Judges' actions in riot cases don't match their words 0
Timothy Lau looted the Bay, among other downtown Vancouver businesses, during the 2011 Stanley Cup riot. He was sentenced Monday to four months in prison. (FILE PHOTO)
A year and a half ago, this city was horrified at the actions of a relative few following the Vancouver Canucks heartbreaking loss in Game 7 of the Stanley Cup final. In the wake of the riot, there were howls of outrage from all and sundry, including Premier Christy Clark who said she wanted the core rioters locked up. “The days of a slap on the wrist for this kind of behaviour are gone … Consequences are necessary if we want to make sure this doesn’t happen again,” Clark said after the riot.
In the few months following the riot, the howls of outrage continued albeit at this point more directly at the Vancouver police who were harshly criticized for not bringing offenders to court quicker.
The police took it and quietly and methodically did their job. To date, nearly 300 people have been identified and have been charged — or charges are pending as the investigation continues and police pore over hundreds of thousands of images.
But I wonder where the outrage is as one by one, the rioters are dealt with by the courts and given little more than a wrist slap by the system even as the sentencing judges condemn their actions in the harshest of terms from the bench.
Just this week yet another rioter, Richard Grant MacMillan, 27, was sentenced for his role in the riot to six months to be served in the community, with the conditions he not go to Starbucks, whose windows he smashed ostensibly for their “corporate greed,” and that he refrain from drugs and alcohol. He said to police after he was arrested, “wow, like corporations are evil. F--- the corporations.”

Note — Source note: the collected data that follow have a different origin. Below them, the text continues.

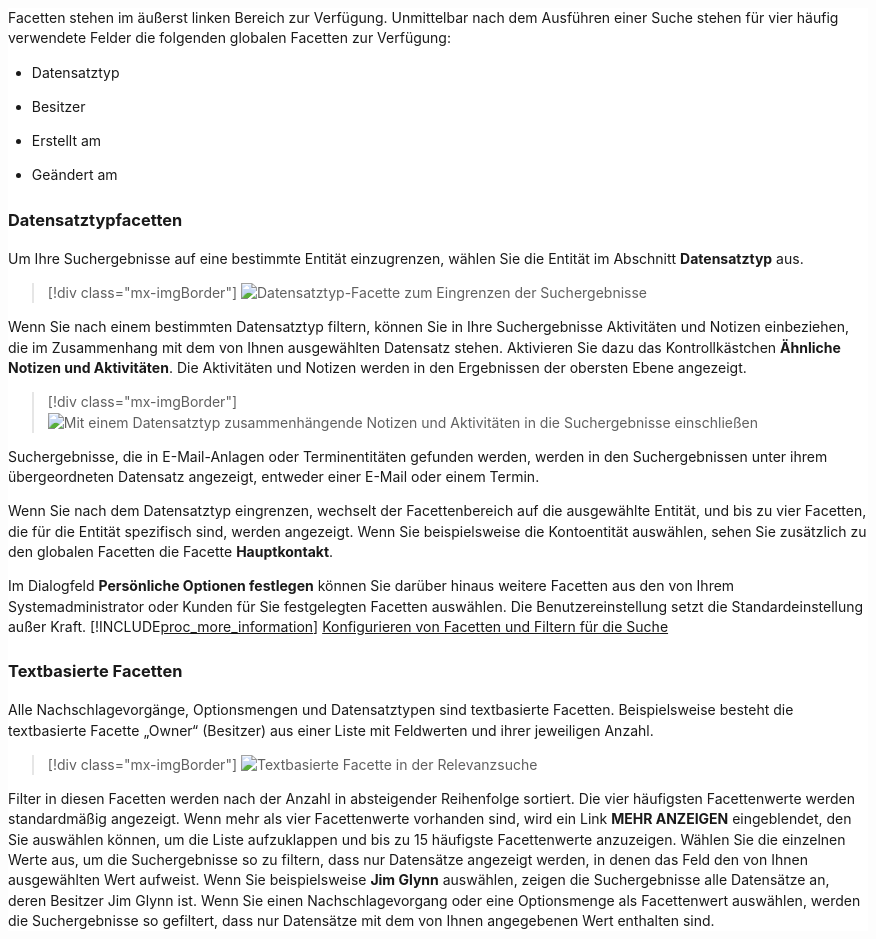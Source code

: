Facetten stehen im äußerst linken Bereich zur Verfügung. Unmittelbar nach dem Ausführen einer Suche stehen für vier häufig verwendete Felder die folgenden globalen Facetten zur Verfügung:  
  
-   Datensatztyp  
  
-   Besitzer  
  
-   Erstellt am  
  
-   Geändert am  
  
### <a name="record-type-facets"></a>Datensatztypfacetten

Um Ihre Suchergebnisse auf eine bestimmte Entität einzugrenzen, wählen Sie die Entität im Abschnitt **Datensatztyp** aus.  
 
  > [!div class="mx-imgBorder"]
  > ![Datensatztyp-Facette zum Eingrenzen der Suchergebnisse](media/relevance-search-record-type-facet.png "Datensatztyp-Facette zum Eingrenzen der Suchergebnisse verwendet")  
  
Wenn Sie nach einem bestimmten Datensatztyp filtern, können Sie in Ihre Suchergebnisse Aktivitäten und Notizen einbeziehen, die im Zusammenhang mit dem von Ihnen ausgewählten Datensatz stehen. Aktivieren Sie dazu das Kontrollkästchen **Ähnliche Notizen und Aktivitäten**. Die Aktivitäten und Notizen werden in den Ergebnissen der obersten Ebene angezeigt.
 
  > [!div class="mx-imgBorder"]
  > ![Mit einem Datensatztyp zusammenhängende Notizen und Aktivitäten in die Suchergebnisse einschließen](media/relevance-search-record-type-facet-related-notes-activities.png "Mit einem Datensatztyp zusammenhängende Notizen und Aktivitäten in die Suchergebnisse einschließen")  
  
Suchergebnisse, die in E-Mail-Anlagen oder Terminentitäten gefunden werden, werden in den Suchergebnissen unter ihrem übergeordneten Datensatz angezeigt, entweder einer E-Mail oder einem Termin.  
  
Wenn Sie nach dem Datensatztyp eingrenzen, wechselt der Facettenbereich auf die ausgewählte Entität, und bis zu vier Facetten, die für die Entität spezifisch sind, werden angezeigt. Wenn Sie beispielsweise die Kontoentität auswählen, sehen Sie zusätzlich zu den globalen Facetten die Facette **Hauptkontakt**.  
  
Im Dialogfeld **Persönliche Optionen festlegen** können Sie darüber hinaus weitere Facetten aus den von Ihrem Systemadministrator oder Kunden für Sie festgelegten Facetten auswählen. Die Benutzereinstellung setzt die Standardeinstellung außer Kraft. [!INCLUDE[proc_more_information](../includes/proc-more-information.md)] [Konfigurieren von Facetten und Filtern für die Suche](#BKMK_ConfigureFacets)  
  
### <a name="text-based-facets"></a>Textbasierte Facetten

Alle Nachschlagevorgänge, Optionsmengen und Datensatztypen sind textbasierte Facetten. Beispielsweise besteht die textbasierte Facette „Owner“ (Besitzer) aus einer Liste mit Feldwerten und ihrer jeweiligen Anzahl.  
 
  > [!div class="mx-imgBorder"]
  > ![Textbasierte Facette in der Relevanzsuche](media/relevance-search-text-based-facets.png "Textbasierte Facette in der Relevanzsuche")  
  
Filter in diesen Facetten werden nach der Anzahl in absteigender Reihenfolge sortiert. Die vier häufigsten Facettenwerte werden standardmäßig angezeigt. Wenn mehr als vier Facettenwerte vorhanden sind, wird ein Link **MEHR ANZEIGEN** eingeblendet, den Sie auswählen können, um die Liste aufzuklappen und bis zu 15 häufigste Facettenwerte anzuzeigen. Wählen Sie die einzelnen Werte aus, um die Suchergebnisse so zu filtern, dass nur Datensätze angezeigt werden, in denen das Feld den von Ihnen ausgewählten Wert aufweist. Wenn Sie beispielsweise **Jim Glynn** auswählen, zeigen die Suchergebnisse alle Datensätze an, deren Besitzer Jim Glynn ist. Wenn Sie einen Nachschlagevorgang oder eine Optionsmenge als Facettenwert auswählen, werden die Suchergebnisse so gefiltert, dass nur Datensätze mit dem von Ihnen angegebenen Wert enthalten sind.  
  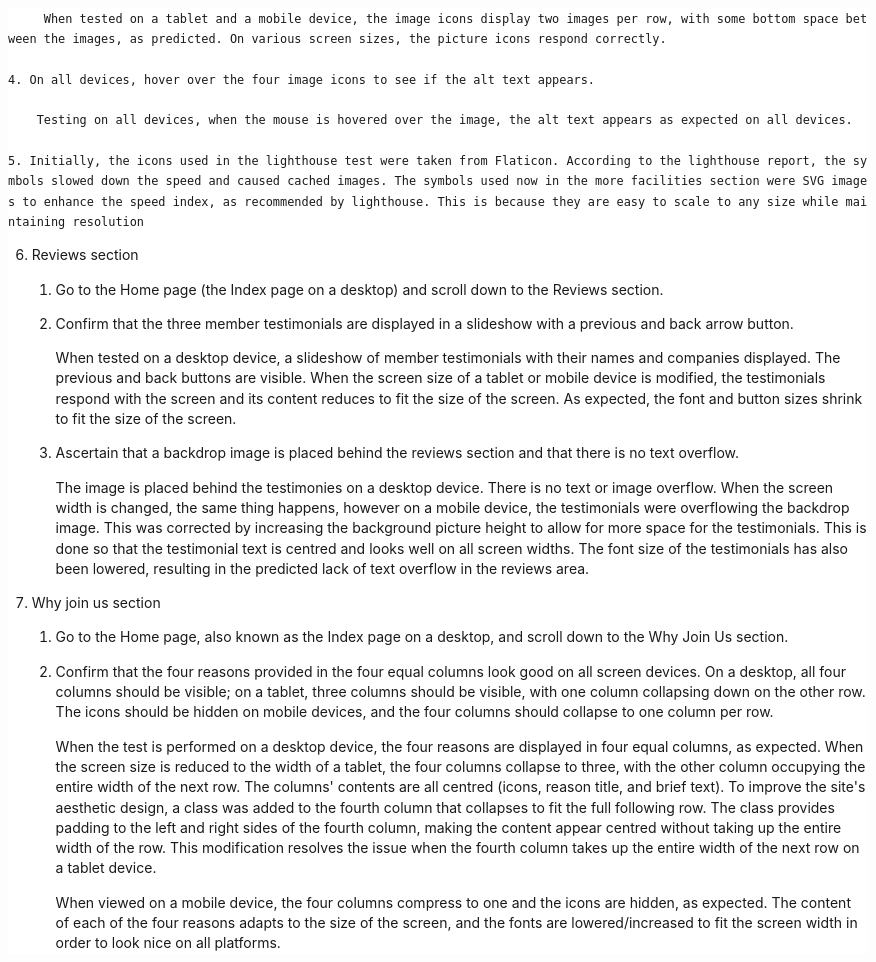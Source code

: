          When tested on a tablet and a mobile device, the image icons display two images per row, with some bottom space between the images, as predicted. On various screen sizes, the picture icons respond correctly.

    4. On all devices, hover over the four image icons to see if the alt text appears.

        Testing on all devices, when the mouse is hovered over the image, the alt text appears as expected on all devices.

	5. Initially, the icons used in the lighthouse test were taken from Flaticon. According to the lighthouse report, the symbols slowed down the speed and caused cached images. The symbols used now in the more facilities section were SVG images to enhance the speed index, as recommended by lighthouse. This is because they are easy to scale to any size while maintaining resolution


6. Reviews section

    1. Go to the Home page (the Index page on a desktop) and scroll down to the Reviews section.
       
    2. Confirm that the three member testimonials are displayed in a slideshow with a previous and back arrow button.  

         When tested on a desktop device, a slideshow of member testimonials with their names and companies displayed. The previous and back buttons are visible. When the screen size of a tablet or mobile device is modified, the testimonials respond with the screen and its content reduces to fit the size of the screen. As expected, the font and button sizes shrink to fit the size of the screen.
     
    3. Ascertain that a backdrop image is placed behind the reviews section and that there is no text overflow.  

         The image is placed behind the testimonies on a desktop device. There is no text or image overflow. When the screen width is changed, the same thing happens, however on a mobile device, the testimonials were overflowing the backdrop image. This was corrected by increasing the background picture height to allow for more space for the testimonials. This is done so that the testimonial text is centred and looks well on all screen widths. The font size of the testimonials has also been lowered, resulting in the predicted lack of text overflow in the reviews area.


7. Why join us section 

    1. Go to the Home page, also known as the Index page on a desktop, and scroll down to the Why Join Us section.
    
    2. Confirm that the four reasons provided in the four equal columns look good on all screen devices. On a desktop, all four columns should be visible; on a tablet, three columns should be visible, with one column collapsing down on the other row. The icons should be hidden on mobile devices, and the four columns should collapse to one column per row.

         When the test is performed on a desktop device, the four reasons are displayed in four equal columns, as expected. When the screen size is reduced to the width of a tablet, the four columns collapse to three, with the other column occupying the entire width of the next row. The columns' contents are all centred (icons, reason title, and brief text). To improve the site's aesthetic design, a class was added to the fourth column that collapses to fit the full following row. The class provides padding to the left and right sides of the fourth column, making the content appear centred without taking up the entire width of the row. This modification resolves the issue when the fourth column takes up the entire width of the next row on a tablet device. 

         When viewed on a mobile device, the four columns compress to one and the icons are hidden, as expected. The content of each of the four reasons adapts to the size of the screen, and the fonts are lowered/increased to fit the screen width in order to look nice on all platforms.
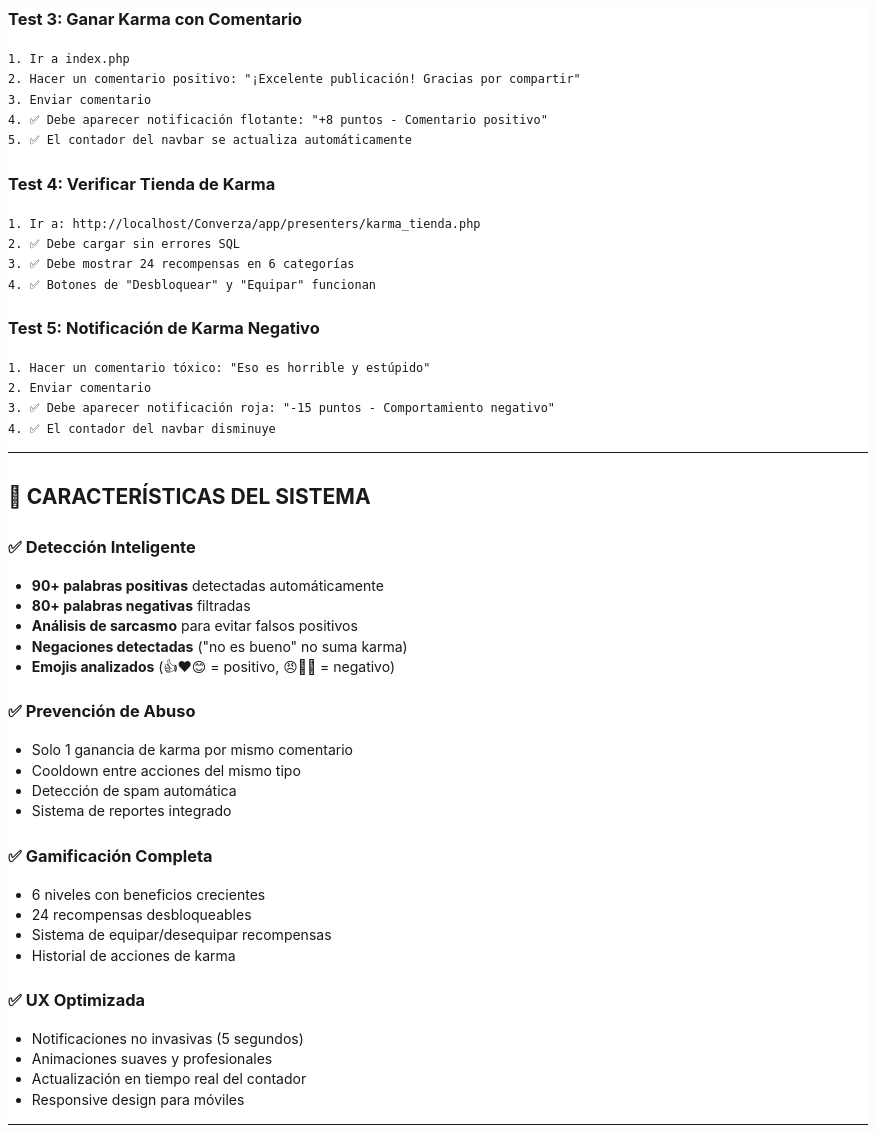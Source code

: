### Test 3: Ganar Karma con Comentario
```
1. Ir a index.php
2. Hacer un comentario positivo: "¡Excelente publicación! Gracias por compartir"
3. Enviar comentario
4. ✅ Debe aparecer notificación flotante: "+8 puntos - Comentario positivo"
5. ✅ El contador del navbar se actualiza automáticamente
```

### Test 4: Verificar Tienda de Karma
```
1. Ir a: http://localhost/Converza/app/presenters/karma_tienda.php
2. ✅ Debe cargar sin errores SQL
3. ✅ Debe mostrar 24 recompensas en 6 categorías
4. ✅ Botones de "Desbloquear" y "Equipar" funcionan
```

### Test 5: Notificación de Karma Negativo
```
1. Hacer un comentario tóxico: "Eso es horrible y estúpido"
2. Enviar comentario
3. ✅ Debe aparecer notificación roja: "-15 puntos - Comportamiento negativo"
4. ✅ El contador del navbar disminuye
```

---

## 🎯 CARACTERÍSTICAS DEL SISTEMA

### ✅ Detección Inteligente
- **90+ palabras positivas** detectadas automáticamente
- **80+ palabras negativas** filtradas
- **Análisis de sarcasmo** para evitar falsos positivos
- **Negaciones detectadas** ("no es bueno" no suma karma)
- **Emojis analizados** (👍❤️😊 = positivo, 😠💩🖕 = negativo)

### ✅ Prevención de Abuso
- Solo 1 ganancia de karma por mismo comentario
- Cooldown entre acciones del mismo tipo
- Detección de spam automática
- Sistema de reportes integrado

### ✅ Gamificación Completa
- 6 niveles con beneficios crecientes
- 24 recompensas desbloqueables
- Sistema de equipar/desequipar recompensas
- Historial de acciones de karma

### ✅ UX Optimizada
- Notificaciones no invasivas (5 segundos)
- Animaciones suaves y profesionales
- Actualización en tiempo real del contador
- Responsive design para móviles

---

He did not address the court and even demonstrated the lack of respect he has for the system by showing up late to hear his sentence.
Just a day earlier, Timothy Kwong, who was 29 at the time of the riot and identified as one of the instigators in the early going, was sentenced to an 18-month conditional sentence to be served in the community for his role in setting fire to a truck during the riot.
The longest sentence to date was 17 months to Ryan Dickenson for overturning police cars.
One by one, the presiding judges have expressed their revulsion at the actions of the rioters and their need to demonstrate deterrence with their sentences.
But seriously, being grounded by the courts and told to be a good boy for a period of six to 18 months is hardly deterrence.
Despite the clarion call from the Premier at the time, the judges’ actions have not matched their words.